5)Orchestral stingers


Easy! I have an episode of punching sound effects being released this saturday, I did tons of research and lots of (sometimes expensive) experimentation and even though the last answer was in june 2011 who knows, someone else may stumble across this post and need what I have to tell them!

chest/back/clothing punches. These are heavy hitting heavy resistance punches, we used a phone book, punched it several times and several different ways to get exactly the sound we were looking for. Word to the wise: punch it lightly, to strong a punch and you get plastic sounds from the cover and rustling pages (depending on how you hold it). It usually sounded better up in the air than against the ground but try it both ways and see what fits.

gut punches A softer, longer lasting punch (generally visualized as through cloth) I made by hitting a broom or mop against a couch cushion. This one worked especially well when we added some recorded open-mouth chewing on carrots to the mix. Wile you can get away with just the broom/couch sound if you're looking to churn someone's guts or break a bone bite or chew on a carrot or celery for added emphasis.

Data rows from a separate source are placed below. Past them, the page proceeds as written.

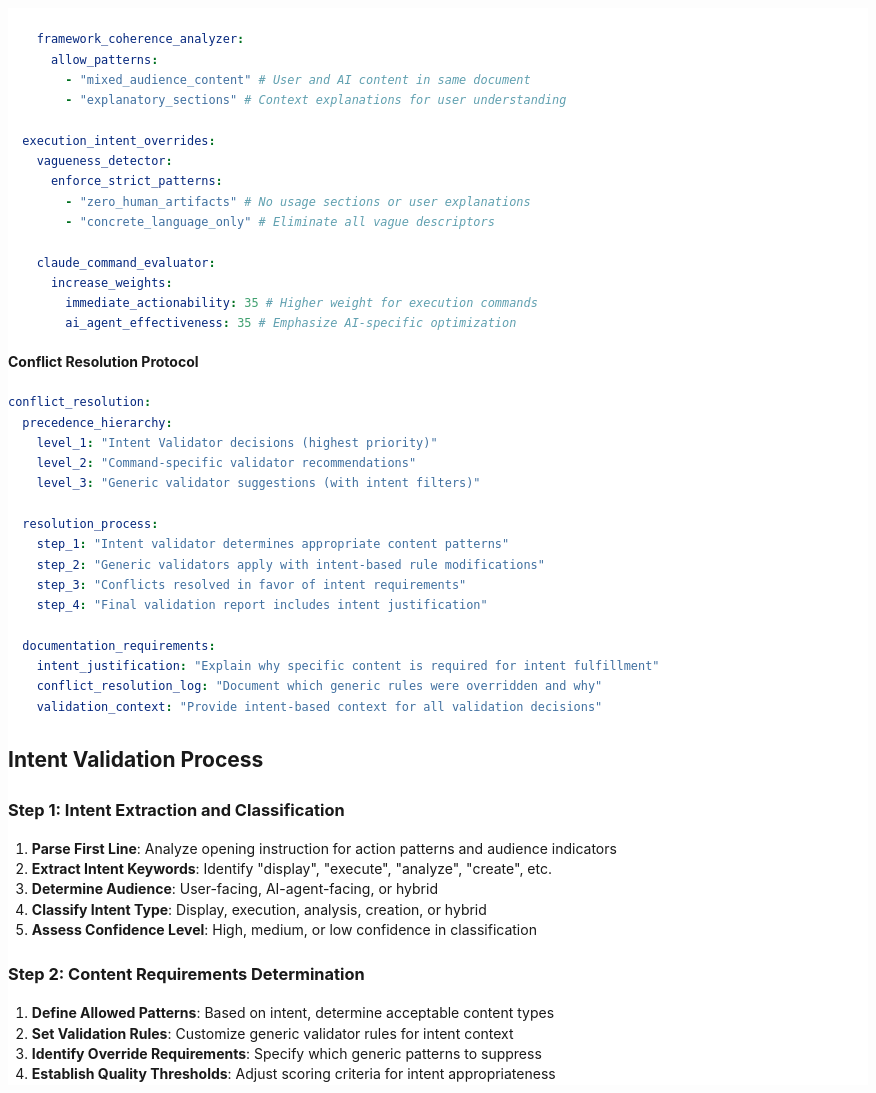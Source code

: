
 ```yaml
    
    framework_coherence_analyzer:
      allow_patterns:
        - "mixed_audience_content" # User and AI content in same document
        - "explanatory_sections" # Context explanations for user understanding
  
  execution_intent_overrides:
    vagueness_detector:
      enforce_strict_patterns:
        - "zero_human_artifacts" # No usage sections or user explanations
        - "concrete_language_only" # Eliminate all vague descriptors
    
    claude_command_evaluator:
      increase_weights:
        immediate_actionability: 35 # Higher weight for execution commands
        ai_agent_effectiveness: 35 # Emphasize AI-specific optimization
```

#### Conflict Resolution Protocol
```yaml
conflict_resolution:
  precedence_hierarchy:
    level_1: "Intent Validator decisions (highest priority)"
    level_2: "Command-specific validator recommendations"
    level_3: "Generic validator suggestions (with intent filters)"
    
  resolution_process:
    step_1: "Intent validator determines appropriate content patterns"
    step_2: "Generic validators apply with intent-based rule modifications"
    step_3: "Conflicts resolved in favor of intent requirements"
    step_4: "Final validation report includes intent justification"
    
  documentation_requirements:
    intent_justification: "Explain why specific content is required for intent fulfillment"
    conflict_resolution_log: "Document which generic rules were overridden and why"
    validation_context: "Provide intent-based context for all validation decisions"
```

## Intent Validation Process

### Step 1: Intent Extraction and Classification

1. **Parse First Line**: Analyze opening instruction for action patterns and audience indicators
2. **Extract Intent Keywords**: Identify "display", "execute", "analyze", "create", etc.
3. **Determine Audience**: User-facing, AI-agent-facing, or hybrid
4. **Classify Intent Type**: Display, execution, analysis, creation, or hybrid
5. **Assess Confidence Level**: High, medium, or low confidence in classification

### Step 2: Content Requirements Determination

1. **Define Allowed Patterns**: Based on intent, determine acceptable content types
2. **Set Validation Rules**: Customize generic validator rules for intent context
3. **Identify Override Requirements**: Specify which generic patterns to suppress
4. **Establish Quality Thresholds**: Adjust scoring criteria for intent appropriateness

bare skin, slaps, head punches Go out and buy some cheap steak, put it against a solid surface that will absorb any reverberating sound and beat the heck out of it! We found you can also get a similar effect by slapping the steak against more steak.

Classic technique The tried and true method used since the days of yore is slapping your hand against your thigh really hard and recording that (make sure it's recording!). You won't want to do this very many times.

But yes it is better if I know what sort of punch you want, there are more punching sound fx but those are the big ones! Remember to record it in a similar room/environment as the scene takes place in to get the right echo and vibrations.